ゲームをプレイしたら「町並みに見覚えがある」父親と死んだ叔父も現れて…1人の少年が抱いた“既視感”

2025年5月21日(水)18時0分 文春オンライン


『きみはメタルギアソリッドV:ファントムペインをプレイする』(ジャミル・ジャン・コチャイ 著/矢倉喬士 訳)河出書房新社


 この短編集を読んでいる間、自分に問い続けていた——わたしはこれを語る言葉を持っているのか。


 書き出しの一文が決まれば、後は自然と書ける。それがわたしのスタイルだ。書き出しは浮かんでくる。けれどどれも、この作品を語る熱量、覚悟が足りない。思いついては捨て、また考え、諦めた。


 この作品にふさわしい気の利いた言葉、滑らかで舌触りの良い言葉などない。そんなものでは、足りない。


 全12編、どれも息をつめ、ため息をつき、震え、混乱し、恥じ入り、打ちのめされながら読んだ。

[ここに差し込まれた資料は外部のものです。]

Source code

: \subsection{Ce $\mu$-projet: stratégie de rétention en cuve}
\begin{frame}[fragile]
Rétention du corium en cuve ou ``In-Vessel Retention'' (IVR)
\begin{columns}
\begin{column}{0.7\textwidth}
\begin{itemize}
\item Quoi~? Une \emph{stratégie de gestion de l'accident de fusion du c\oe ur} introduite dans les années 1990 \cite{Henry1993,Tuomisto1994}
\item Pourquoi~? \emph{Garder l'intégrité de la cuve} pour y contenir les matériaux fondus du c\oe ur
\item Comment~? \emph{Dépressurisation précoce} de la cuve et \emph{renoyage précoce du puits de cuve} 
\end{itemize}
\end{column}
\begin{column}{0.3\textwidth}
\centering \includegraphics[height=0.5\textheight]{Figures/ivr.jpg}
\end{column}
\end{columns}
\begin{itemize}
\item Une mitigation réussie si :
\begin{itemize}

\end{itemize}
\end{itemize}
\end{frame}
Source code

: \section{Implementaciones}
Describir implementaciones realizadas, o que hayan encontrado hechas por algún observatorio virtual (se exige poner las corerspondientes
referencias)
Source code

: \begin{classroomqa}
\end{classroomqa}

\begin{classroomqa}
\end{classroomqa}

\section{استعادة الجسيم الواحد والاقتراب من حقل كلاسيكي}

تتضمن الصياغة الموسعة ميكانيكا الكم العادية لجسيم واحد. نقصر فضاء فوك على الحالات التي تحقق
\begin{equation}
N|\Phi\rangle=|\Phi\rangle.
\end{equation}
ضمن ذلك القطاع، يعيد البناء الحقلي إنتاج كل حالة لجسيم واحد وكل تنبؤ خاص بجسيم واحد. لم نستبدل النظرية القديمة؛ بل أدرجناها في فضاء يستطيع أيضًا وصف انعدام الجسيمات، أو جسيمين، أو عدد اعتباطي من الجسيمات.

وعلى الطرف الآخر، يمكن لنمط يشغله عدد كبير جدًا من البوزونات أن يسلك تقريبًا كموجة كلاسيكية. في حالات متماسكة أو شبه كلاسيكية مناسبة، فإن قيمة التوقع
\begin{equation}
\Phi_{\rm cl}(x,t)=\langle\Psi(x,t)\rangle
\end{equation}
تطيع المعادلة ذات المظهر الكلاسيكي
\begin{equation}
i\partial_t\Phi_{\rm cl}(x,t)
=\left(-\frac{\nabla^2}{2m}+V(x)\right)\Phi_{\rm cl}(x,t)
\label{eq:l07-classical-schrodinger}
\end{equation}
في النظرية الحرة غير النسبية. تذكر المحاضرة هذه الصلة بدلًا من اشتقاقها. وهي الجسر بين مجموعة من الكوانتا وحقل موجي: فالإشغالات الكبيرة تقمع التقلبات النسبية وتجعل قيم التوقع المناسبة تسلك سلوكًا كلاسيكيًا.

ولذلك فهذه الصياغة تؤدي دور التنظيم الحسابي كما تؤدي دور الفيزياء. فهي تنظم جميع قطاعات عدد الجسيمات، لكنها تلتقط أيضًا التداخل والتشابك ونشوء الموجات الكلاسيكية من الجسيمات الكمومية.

 表題作は、1人の少年がゲームソフトを買いに行く場面から始まる。念願のゲームを手に入れ夢中で遊ぶうち、少年は既視感にとらわれる。舞台となる町並みに見覚えがある。やがてゲーム内に、父親と死んだ叔父が現れる。これは過去だ、父親と叔父を決定的に損なった出来事が起きる前の。2人を救えば現実も変えられるのではないかと、必死にコントローラーを操作する。同時に彼は叔父と父親を両肩に背負い、戦地を進む現実を生きていた。


 理屈はない。ただ、焦燥感、夢の中でもがくようなもどかしさ、現実とゲームの眩惑的な往還、それらが圧倒的な速度と熱量で流れ込んでくる。


 カブールに移住した医師夫妻のもとに、息子の遺体が一部ずつ送りつけられる『差出人に返送』。


 壁の穴越しに交わされる密やかなシスターフッドと、女性の過酷な状況を描く『バフタワラとミリアム』。


 片思いに宗教・政治・紛争が交錯し、壮絶な結末を迎える『ハラヘリー・リッキー・ダディ』。


 サルに変身した息子とそれを戻そうとする母親の思いがけない遍歴『サルになったダリーの話』。


 暴力と死と銃弾と爆発と欲望と裏切りと愚かさと不条理と残酷さと祈りと愛に満ちた物語たち。不思議なことが起き、不思議のまま受け入れられる。生と死の熱狂のあわいで、すべてがそのままに在る。


 マジック・リアリズムと呼ぶのは簡単だが、それだけではない。誰かの人生を夢の中で角度を変えて何度も見ているよう。亡霊として、誰かの肩越しに付き添っているよう。


 ここに生きる人々の痛みも愛も、わたしはニュースやウィキペディア、ゲームの背景でしか知らなかった。その距離を、この小説は吹き飛ばした。


 わたしはまだ安穏と生きている。どうしても他人事だ。何かを知った気になっているだけだ。


 けれど、ゲームと現実が繋がったように、物語を通してわたしはそこに生きている人たちと繋がった。混迷と不寛容、分断が深まる世界のなかで、その繋がりにはきっと意味がある。


 これは、ただの読書ではなかった。痛みと希望のあいだを生きる人々との、深く静かな遭遇だった。



Jamil Jan Kochai/1992年、パキスタンの難民キャンプで生まれる。その後カリフォルニアに移住。2作目となる本書でクラーク・フィクション賞、O・ヘンリー賞等を受賞。


いけざわはるな/1975年、ギリシャ生まれ。声優、歌手、エッセイスト。著書にSF短篇集『わたしは孤独な星のように』等。